Sound advice here Jersey; if you've got the time, tools, space and will to have a bit of fun exploring. If you do, remember to lay out all of the bits in a logical fashion which will help with the jigsaw later! Think of it as a full-scale Airfix kit (but don't use their glue).
My daughter had a similar problem with her Punto, I replaced the head gasket, but it was a bastard job, took hours and had to take loads of bit's off at the back of the engine. It took me two six hour sessions to sort it and I had to make up some special tools, if you are not a competent mechanical type don't bother, you will just dig a bigger hole.
Same here. The hard bit is getting the confidence to work on your own car and trust that you can do it correctly!

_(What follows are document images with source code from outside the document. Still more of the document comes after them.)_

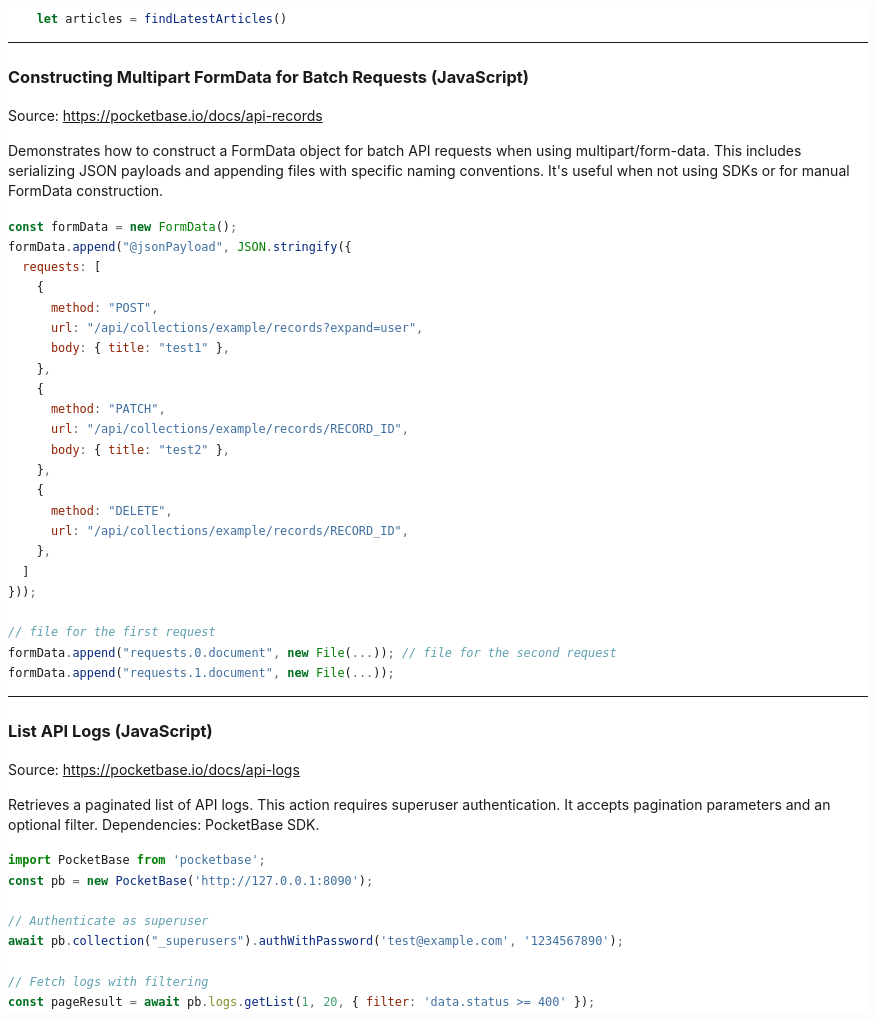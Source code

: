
 ```javascript
    let articles = findLatestArticles()
```

--------------------------------

### Constructing Multipart FormData for Batch Requests (JavaScript)

Source: https://pocketbase.io/docs/api-records

Demonstrates how to construct a FormData object for batch API requests when using multipart/form-data. This includes serializing JSON payloads and appending files with specific naming conventions. It's useful when not using SDKs or for manual FormData construction.

```javascript
const formData = new FormData();
formData.append("@jsonPayload", JSON.stringify({
  requests: [
    {
      method: "POST",
      url: "/api/collections/example/records?expand=user",
      body: { title: "test1" },
    },
    {
      method: "PATCH",
      url: "/api/collections/example/records/RECORD_ID",
      body: { title: "test2" },
    },
    {
      method: "DELETE",
      url: "/api/collections/example/records/RECORD_ID",
    },
  ]
}));

// file for the first request
formData.append("requests.0.document", new File(...)); // file for the second request
formData.append("requests.1.document", new File(...));
```

--------------------------------

### List API Logs (JavaScript)

Source: https://pocketbase.io/docs/api-logs

Retrieves a paginated list of API logs. This action requires superuser authentication. It accepts pagination parameters and an optional filter. Dependencies: PocketBase SDK.

```javascript
import PocketBase from 'pocketbase';
const pb = new PocketBase('http://127.0.0.1:8090');

// Authenticate as superuser
await pb.collection("_superusers").authWithPassword('test@example.com', '1234567890');

// Fetch logs with filtering
const pageResult = await pb.logs.getList(1, 20, { filter: 'data.status >= 400' });
```
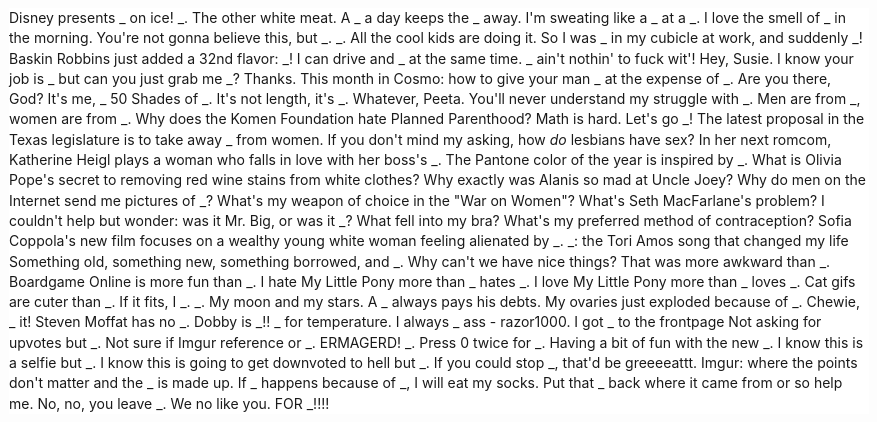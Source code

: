 Disney presents _ on ice!
_. The other white meat.
A _ a day keeps the _ away.
I'm sweating like a _ at a _.
I love the smell of _ in the morning.
You're not gonna believe this, but _.
_. All the cool kids are doing it.
So I was _ in my cubicle at work, and suddenly _!
Baskin Robbins just added a 32nd flavor: _!
I can drive and _ at the same time.
_ ain't nothin' to fuck wit'!
Hey, Susie. I know your job is _ but can you just grab me _? Thanks.
This month in Cosmo: how to give your man _ at the expense of _.
Are you there, God? It's me, _
50 Shades of _.
It's not length, it's _.
Whatever, Peeta. You'll never understand my struggle with _.
Men are from _, women are from _.
Why does the Komen Foundation hate Planned Parenthood?
Math is hard. Let's go _!
The latest proposal in the Texas legislature is to take away _ from women.
If you don't mind my asking, how *do* lesbians have sex?
In her next romcom, Katherine Heigl plays a woman who falls in love with her boss's _.
The Pantone color of the year is inspired by _.
What is Olivia Pope's secret to removing red wine stains from white clothes?
Why exactly was Alanis so mad at Uncle Joey?
Why do men on the Internet send me pictures of _?
What's my weapon of choice in the "War on Women"?
What's Seth MacFarlane's problem?
I couldn't help but wonder: was it Mr. Big, or was it _?
What fell into my bra?
What's my preferred method of contraception?
Sofia Coppola's new film focuses on a wealthy young white woman feeling alienated by _.
_: the Tori Amos song that changed my life
Something old, something new, something borrowed, and _.
Why can't we have nice things?
That was more awkward than _.
Boardgame Online is more fun than _.
I hate My Little Pony more than _ hates _.
I love My Little Pony more than _ loves _.
Cat gifs are cuter than _. 
If it fits, I _. 
_. My moon and my stars. 
A _ always pays his debts. 
My ovaries just exploded because of _. 
Chewie, _ it!
Steven Moffat has no _. 
Dobby is _!!
_ for temperature. 
I always _ ass - razor1000.
I got _ to the frontpage 
Not asking for upvotes but _.
Not sure if Imgur reference or _.
ERMAGERD! _.
Press 0 twice for _.
Having a bit of fun with the new _.
I know this is a selfie but _.
I know this is going to get downvoted to hell but _.
If you could stop _, that'd be greeeeattt. 
Imgur: where the points don't matter and the _ is made up.
If _ happens because of _, I will eat my socks.
Put that _ back where it came from or so help me.
No, no, you leave _. We no like you.
FOR _!!!!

Hmm, I may attempt to do it, but the only thing I've ever replaced on a car is a tyre (and even my dad helped me with that one!). The main problem is that it'll cost 40 quid to get it towed to the tip, plus the cost of the tools, if I try to fix it (and inevitably balls it up!), whereas I could just drive it there now.
I think Ernie's post and advice above is invaluable. I know he is a reputable engineer and if he struggled for that length of time, with a great many years as a competent engineer and presumably all the right know as to how to overcome the difficulties (lack of specialist FIAT tooling for instance), it sounds like a huge undertaking. Coupled with your current ability to get it to the breaker's yard under your own steam (excuse the joke), I reckon that is probably the best answer. Good luck with whatever you decide to do. ©
Cheers, I'm scouring the used car sites in Jersey every day, but the ones I can afford all look extremely dodgy! There was an Escort for 500 quid, but the only comment on it was 'very clean inside and out'
When you get to 23 it gets to go below £500 (although my cars grp 13 so it probably would have happened earlier otherwise)
ATM I'm driving my mum's VW Polo, but it's a 1.6 so the insurance is costing twice that of the Punto!